(TASK INSTRUCTIONS): Scan the data, and whenever a line contains "textsuperscript", copy it.

[Stored records]
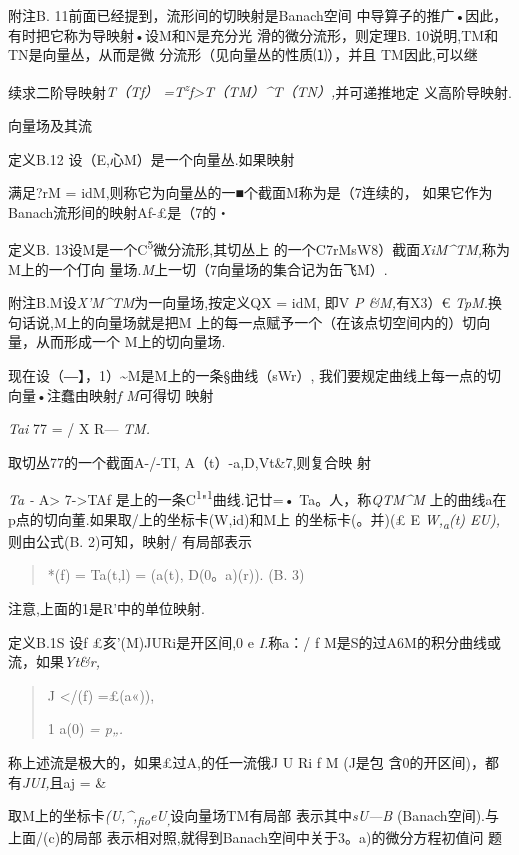 \documentclass{article}
\begin{document}
附注B. 11前面已经提到，流形间的切映射是Banach空间
中导算子的推广•因此，有时把它称为导映射•设M和N是充分光
滑的微分流形，则定理B. 10说明,TM和TN是向量丛，从而是微
分流形（见向量丛的性质⑴），并且 TM因此,可以继

续求二阶导映射\emph{T（Tf）
=T\textsuperscript{z}f\textgreater{}T（TM）\^{}T（TN）,}并可递推地定
义高阶导映射.

向量场及其流

定义B.12 设（E,心M）是一个向量丛.如果映射

满足?rM = idM,则称它为向量丛的一■个截面M称为是（7连续的，
如果它作为Banach流形间的映射Af-£是（7的・

定义B. 13设M是一个C\textsuperscript{5}微分流形,其切丛上
的一个C7rMsW8）截面\emph{XiM\^{}TM,}称为M上的一个仃向
量场.\emph{M}上一切（7向量场的集合记为缶飞M）.

附注B.M设\emph{X'M\^{}TM}为一向量场,按定义QX = idM, 即V \emph{P
\&M,}有X3）€ \emph{TpM.}换句话说,M上的向量场就是把M
上的每一点赋予一个（在该点切空间内的）切向量，从而形成一个
M上的切向量场.

现在设（―】，1）\textasciitilde{}M是M上的一条§曲线（sWr）,
我们要规定曲线上每一点的切向量•注蠢由映射\emph{f M}可得切 映射

\emph{Tai} 77 = / X R--- \emph{TM.}

取切丛77的一个截面A-/-TI, A（t）-a,D,Vt\&7,则复合映 射

\emph{Ta -} A\textgreater{} 7-\textgreater{}TAf
是上的一条C\textsuperscript{1}"\textsuperscript{1}曲线.记廿=•
Ta。人，称\emph{QTM\^{}M}
上的曲线a在p点的切向董.如果取/上的坐标卡(W,id)和M上 的坐标卡(。并)(£ E
\emph{W,\textsubscript{a}(t) EU),}则由公式(B. 2)可知，映射/ 有局部表示

\begin{quote}
*(f) = Ta(t,l) = (a(t), D(0。a)(r)). (B. 3)
\end{quote}

注意,上面的1是R'中的单位映射.

定义B.1S 设f £亥'(M)JURi是开区间,0 e \emph{I.}称a：/ f
M是S的过A6M的积分曲线或流，如果\emph{Yt\&r,}

\begin{quote}
J \textless{}/(f) =£(a«)),

1 a(0) \emph{= p„.}
\end{quote}

称上述流是极大的，如果£过A,的任一流俄J U Ri f M (J是包
含0的开区间)，都有\emph{JUI,}且a\textbar{}j = \&

取M上的坐标卡\emph{(U,\^{},\textsubscript{fio}eU\textsubscript{,}}设向量场TM有局部
表示其中\emph{sU---B} (Banach空间).与上面/(c)的局部
表示相对照,就得到Banach空间中关于3。a)的微分方程初值问 题
\end{document}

(RESPONSE FOR THIS EXERCISE):
=T\textsuperscript{z}f\textgreater{}T（TM）\^{}T（TN）,}并可递推地定
定义B. 13设M是一个C\textsuperscript{5}微分流形,其切丛上
是上的一条C\textsuperscript{1}"\textsuperscript{1}曲线.记廿=•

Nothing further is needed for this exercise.